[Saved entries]
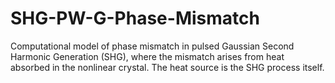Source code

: # SHG-PW-G-Phase-Mismatch
Computational model of phase mismatch in pulsed Gaussian Second Harmonic Generation (SHG), where the mismatch arises from heat absorbed in the nonlinear crystal. The heat source is the SHG process itself.
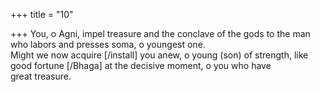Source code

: +++
title = "10"

+++
You, o Agni, impel treasure and the conclave of the gods to the man  who labors and presses soma, o youngest one.  
Might we now acquire [/install] you anew, o young (son) of strength,  like good fortune [/Bhaga] at the decisive moment, o you who have  
great treasure.  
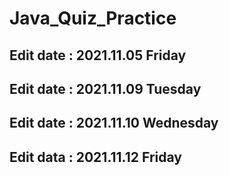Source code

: # Java_Quiz_Practice
## Edit date : 2021.11.05 Friday
## Edit date : 2021.11.09 Tuesday
## Edit date : 2021.11.10 Wednesday
## Edit data : 2021.11.12 Friday
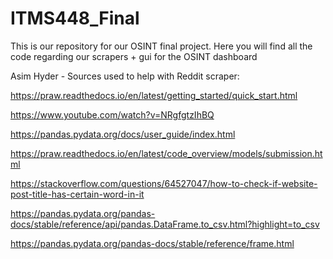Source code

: # ITMS448_Final

This is our repository for our OSINT final project. Here you will find all the code regarding our scrapers + gui for the OSINT dashboard

Asim Hyder - Sources used to help with Reddit scraper:

https://praw.readthedocs.io/en/latest/getting_started/quick_start.html

https://www.youtube.com/watch?v=NRgfgtzIhBQ

https://pandas.pydata.org/docs/user_guide/index.html

https://praw.readthedocs.io/en/latest/code_overview/models/submission.html

https://stackoverflow.com/questions/64527047/how-to-check-if-website-post-title-has-certain-word-in-it

https://pandas.pydata.org/pandas-docs/stable/reference/api/pandas.DataFrame.to_csv.html?highlight=to_csv

https://pandas.pydata.org/pandas-docs/stable/reference/frame.html
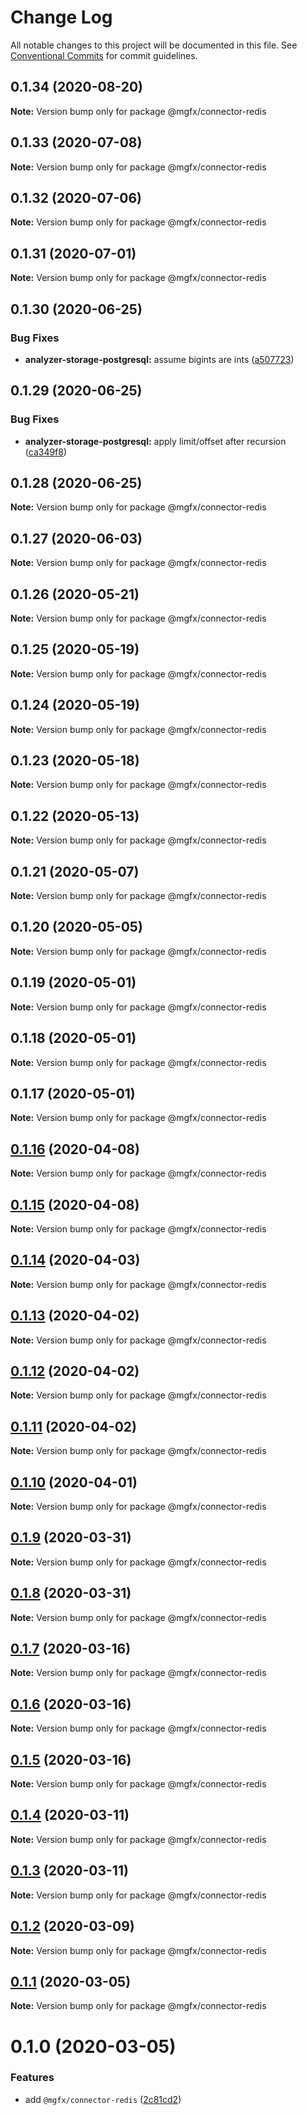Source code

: # Change Log

All notable changes to this project will be documented in this file.
See [Conventional Commits](https://conventionalcommits.org) for commit guidelines.

## 0.1.34 (2020-08-20)

**Note:** Version bump only for package @mgfx/connector-redis





## 0.1.33 (2020-07-08)

**Note:** Version bump only for package @mgfx/connector-redis





## 0.1.32 (2020-07-06)

**Note:** Version bump only for package @mgfx/connector-redis





## 0.1.31 (2020-07-01)

**Note:** Version bump only for package @mgfx/connector-redis





## 0.1.30 (2020-06-25)


### Bug Fixes

* **analyzer-storage-postgresql:** assume bigints are ints ([a507723](https://github.com/ai-labs-team/mgFx/commit/a507723))





## 0.1.29 (2020-06-25)


### Bug Fixes

* **analyzer-storage-postgresql:** apply limit/offset after recursion ([ca349f8](https://github.com/ai-labs-team/mgFx/commit/ca349f8))





## 0.1.28 (2020-06-25)

**Note:** Version bump only for package @mgfx/connector-redis





## 0.1.27 (2020-06-03)

**Note:** Version bump only for package @mgfx/connector-redis





## 0.1.26 (2020-05-21)

**Note:** Version bump only for package @mgfx/connector-redis





## 0.1.25 (2020-05-19)

**Note:** Version bump only for package @mgfx/connector-redis





## 0.1.24 (2020-05-19)

**Note:** Version bump only for package @mgfx/connector-redis





## 0.1.23 (2020-05-18)

**Note:** Version bump only for package @mgfx/connector-redis





## 0.1.22 (2020-05-13)

**Note:** Version bump only for package @mgfx/connector-redis





## 0.1.21 (2020-05-07)

**Note:** Version bump only for package @mgfx/connector-redis





## 0.1.20 (2020-05-05)

**Note:** Version bump only for package @mgfx/connector-redis





## 0.1.19 (2020-05-01)

**Note:** Version bump only for package @mgfx/connector-redis





## 0.1.18 (2020-05-01)

**Note:** Version bump only for package @mgfx/connector-redis





## 0.1.17 (2020-05-01)

**Note:** Version bump only for package @mgfx/connector-redis





## [0.1.16](https://github.com/ai-labs-team/mgFx/compare/@mgfx/connector-redis@0.1.15...@mgfx/connector-redis@0.1.16) (2020-04-08)

**Note:** Version bump only for package @mgfx/connector-redis





## [0.1.15](https://github.com/ai-labs-team/mgFx/compare/@mgfx/connector-redis@0.1.14...@mgfx/connector-redis@0.1.15) (2020-04-08)

**Note:** Version bump only for package @mgfx/connector-redis





## [0.1.14](https://github.com/ai-labs-team/mgFx/compare/@mgfx/connector-redis@0.1.13...@mgfx/connector-redis@0.1.14) (2020-04-03)

**Note:** Version bump only for package @mgfx/connector-redis





## [0.1.13](https://github.com/ai-labs-team/mgFx/compare/@mgfx/connector-redis@0.1.12...@mgfx/connector-redis@0.1.13) (2020-04-02)

**Note:** Version bump only for package @mgfx/connector-redis





## [0.1.12](https://github.com/ai-labs-team/mgFx/compare/@mgfx/connector-redis@0.1.11...@mgfx/connector-redis@0.1.12) (2020-04-02)

**Note:** Version bump only for package @mgfx/connector-redis





## [0.1.11](https://github.com/ai-labs-team/mgFx/compare/@mgfx/connector-redis@0.1.10...@mgfx/connector-redis@0.1.11) (2020-04-02)

**Note:** Version bump only for package @mgfx/connector-redis





## [0.1.10](https://github.com/ai-labs-team/mgFx/compare/@mgfx/connector-redis@0.1.9...@mgfx/connector-redis@0.1.10) (2020-04-01)

**Note:** Version bump only for package @mgfx/connector-redis





## [0.1.9](https://github.com/ai-labs-team/mgFx/compare/@mgfx/connector-redis@0.1.8...@mgfx/connector-redis@0.1.9) (2020-03-31)

**Note:** Version bump only for package @mgfx/connector-redis





## [0.1.8](https://github.com/ai-labs-team/mgFx/compare/@mgfx/connector-redis@0.1.7...@mgfx/connector-redis@0.1.8) (2020-03-31)

**Note:** Version bump only for package @mgfx/connector-redis





## [0.1.7](https://github.com/ai-labs-team/mgFx/compare/@mgfx/connector-redis@0.1.6...@mgfx/connector-redis@0.1.7) (2020-03-16)

**Note:** Version bump only for package @mgfx/connector-redis





## [0.1.6](https://github.com/ai-labs-team/mgFx/compare/@mgfx/connector-redis@0.1.5...@mgfx/connector-redis@0.1.6) (2020-03-16)

**Note:** Version bump only for package @mgfx/connector-redis





## [0.1.5](https://github.com/ai-labs-team/mgFx/compare/@mgfx/connector-redis@0.1.4...@mgfx/connector-redis@0.1.5) (2020-03-16)

**Note:** Version bump only for package @mgfx/connector-redis





## [0.1.4](https://github.com/ai-labs-team/mgFx/compare/@mgfx/connector-redis@0.1.3...@mgfx/connector-redis@0.1.4) (2020-03-11)

**Note:** Version bump only for package @mgfx/connector-redis





## [0.1.3](https://github.com/ai-labs-team/mgFx/compare/@mgfx/connector-redis@0.1.2...@mgfx/connector-redis@0.1.3) (2020-03-11)

**Note:** Version bump only for package @mgfx/connector-redis





## [0.1.2](https://github.com/ai-labs-team/mgFx/compare/@mgfx/connector-redis@0.1.1...@mgfx/connector-redis@0.1.2) (2020-03-09)

**Note:** Version bump only for package @mgfx/connector-redis





## [0.1.1](https://github.com/ai-labs-team/mgFx/compare/@mgfx/connector-redis@0.1.0...@mgfx/connector-redis@0.1.1) (2020-03-05)

**Note:** Version bump only for package @mgfx/connector-redis





# 0.1.0 (2020-03-05)


### Features

* add `@mgfx/connector-redis` ([2c81cd2](https://github.com/ai-labs-team/mgFx/commit/2c81cd2))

**TASK TO CARRY OUT**
Without including the pictures, reproduce all entries exactly.

**RESULT FOR THIS TASK**
Source code

: # SHG-PW-G-Phase-Mismatch
Computational model of phase mismatch in pulsed Gaussian Second Harmonic Generation (SHG), where the mismatch arises from heat absorbed in the nonlinear crystal. The heat source is the SHG process itself.
Source code

: +++
title = "10"

+++
You, o Agni, impel treasure and the conclave of the gods to the man  who labors and presses soma, o youngest one.  
Might we now acquire [/install] you anew, o young (son) of strength,  like good fortune [/Bhaga] at the decisive moment, o you who have  
great treasure.  
Source code

: # Java_Quiz_Practice
## Edit date : 2021.11.05 Friday
## Edit date : 2021.11.09 Tuesday
## Edit date : 2021.11.10 Wednesday
## Edit data : 2021.11.12 Friday
Source code

: # ITMS448_Final

This is our repository for our OSINT final project. Here you will find all the code regarding our scrapers + gui for the OSINT dashboard

Asim Hyder - Sources used to help with Reddit scraper:

https://praw.readthedocs.io/en/latest/getting_started/quick_start.html

https://www.youtube.com/watch?v=NRgfgtzIhBQ

https://pandas.pydata.org/docs/user_guide/index.html

https://praw.readthedocs.io/en/latest/code_overview/models/submission.html

https://stackoverflow.com/questions/64527047/how-to-check-if-website-post-title-has-certain-word-in-it

https://pandas.pydata.org/pandas-docs/stable/reference/api/pandas.DataFrame.to_csv.html?highlight=to_csv

https://pandas.pydata.org/pandas-docs/stable/reference/frame.html
Source code

: # Change Log

All notable changes to this project will be documented in this file.
See [Conventional Commits](https://conventionalcommits.org) for commit guidelines.

## 0.1.34 (2020-08-20)

**Note:** Version bump only for package @mgfx/connector-redis





## 0.1.33 (2020-07-08)

**Note:** Version bump only for package @mgfx/connector-redis





## 0.1.32 (2020-07-06)

**Note:** Version bump only for package @mgfx/connector-redis





## 0.1.31 (2020-07-01)

**Note:** Version bump only for package @mgfx/connector-redis





## 0.1.30 (2020-06-25)


### Bug Fixes

* **analyzer-storage-postgresql:** assume bigints are ints ([a507723](https://github.com/ai-labs-team/mgFx/commit/a507723))





## 0.1.29 (2020-06-25)


### Bug Fixes

* **analyzer-storage-postgresql:** apply limit/offset after recursion ([ca349f8](https://github.com/ai-labs-team/mgFx/commit/ca349f8))





## 0.1.28 (2020-06-25)

**Note:** Version bump only for package @mgfx/connector-redis





## 0.1.27 (2020-06-03)

**Note:** Version bump only for package @mgfx/connector-redis





## 0.1.26 (2020-05-21)

**Note:** Version bump only for package @mgfx/connector-redis





## 0.1.25 (2020-05-19)

**Note:** Version bump only for package @mgfx/connector-redis





## 0.1.24 (2020-05-19)

**Note:** Version bump only for package @mgfx/connector-redis





## 0.1.23 (2020-05-18)

**Note:** Version bump only for package @mgfx/connector-redis





## 0.1.22 (2020-05-13)

**Note:** Version bump only for package @mgfx/connector-redis





## 0.1.21 (2020-05-07)

**Note:** Version bump only for package @mgfx/connector-redis





## 0.1.20 (2020-05-05)

**Note:** Version bump only for package @mgfx/connector-redis





## 0.1.19 (2020-05-01)

**Note:** Version bump only for package @mgfx/connector-redis





## 0.1.18 (2020-05-01)

**Note:** Version bump only for package @mgfx/connector-redis





## 0.1.17 (2020-05-01)

**Note:** Version bump only for package @mgfx/connector-redis





## [0.1.16](https://github.com/ai-labs-team/mgFx/compare/@mgfx/connector-redis@0.1.15...@mgfx/connector-redis@0.1.16) (2020-04-08)

**Note:** Version bump only for package @mgfx/connector-redis





## [0.1.15](https://github.com/ai-labs-team/mgFx/compare/@mgfx/connector-redis@0.1.14...@mgfx/connector-redis@0.1.15) (2020-04-08)

**Note:** Version bump only for package @mgfx/connector-redis





## [0.1.14](https://github.com/ai-labs-team/mgFx/compare/@mgfx/connector-redis@0.1.13...@mgfx/connector-redis@0.1.14) (2020-04-03)

**Note:** Version bump only for package @mgfx/connector-redis





## [0.1.13](https://github.com/ai-labs-team/mgFx/compare/@mgfx/connector-redis@0.1.12...@mgfx/connector-redis@0.1.13) (2020-04-02)

**Note:** Version bump only for package @mgfx/connector-redis





## [0.1.12](https://github.com/ai-labs-team/mgFx/compare/@mgfx/connector-redis@0.1.11...@mgfx/connector-redis@0.1.12) (2020-04-02)

**Note:** Version bump only for package @mgfx/connector-redis





## [0.1.11](https://github.com/ai-labs-team/mgFx/compare/@mgfx/connector-redis@0.1.10...@mgfx/connector-redis@0.1.11) (2020-04-02)

**Note:** Version bump only for package @mgfx/connector-redis





## [0.1.10](https://github.com/ai-labs-team/mgFx/compare/@mgfx/connector-redis@0.1.9...@mgfx/connector-redis@0.1.10) (2020-04-01)

**Note:** Version bump only for package @mgfx/connector-redis





## [0.1.9](https://github.com/ai-labs-team/mgFx/compare/@mgfx/connector-redis@0.1.8...@mgfx/connector-redis@0.1.9) (2020-03-31)

**Note:** Version bump only for package @mgfx/connector-redis





## [0.1.8](https://github.com/ai-labs-team/mgFx/compare/@mgfx/connector-redis@0.1.7...@mgfx/connector-redis@0.1.8) (2020-03-31)

**Note:** Version bump only for package @mgfx/connector-redis





## [0.1.7](https://github.com/ai-labs-team/mgFx/compare/@mgfx/connector-redis@0.1.6...@mgfx/connector-redis@0.1.7) (2020-03-16)

**Note:** Version bump only for package @mgfx/connector-redis





## [0.1.6](https://github.com/ai-labs-team/mgFx/compare/@mgfx/connector-redis@0.1.5...@mgfx/connector-redis@0.1.6) (2020-03-16)

**Note:** Version bump only for package @mgfx/connector-redis





## [0.1.5](https://github.com/ai-labs-team/mgFx/compare/@mgfx/connector-redis@0.1.4...@mgfx/connector-redis@0.1.5) (2020-03-16)

**Note:** Version bump only for package @mgfx/connector-redis





## [0.1.4](https://github.com/ai-labs-team/mgFx/compare/@mgfx/connector-redis@0.1.3...@mgfx/connector-redis@0.1.4) (2020-03-11)

**Note:** Version bump only for package @mgfx/connector-redis





## [0.1.3](https://github.com/ai-labs-team/mgFx/compare/@mgfx/connector-redis@0.1.2...@mgfx/connector-redis@0.1.3) (2020-03-11)

**Note:** Version bump only for package @mgfx/connector-redis





## [0.1.2](https://github.com/ai-labs-team/mgFx/compare/@mgfx/connector-redis@0.1.1...@mgfx/connector-redis@0.1.2) (2020-03-09)

**Note:** Version bump only for package @mgfx/connector-redis





## [0.1.1](https://github.com/ai-labs-team/mgFx/compare/@mgfx/connector-redis@0.1.0...@mgfx/connector-redis@0.1.1) (2020-03-05)

**Note:** Version bump only for package @mgfx/connector-redis





# 0.1.0 (2020-03-05)


### Features

* add `@mgfx/connector-redis` ([2c81cd2](https://github.com/ai-labs-team/mgFx/commit/2c81cd2))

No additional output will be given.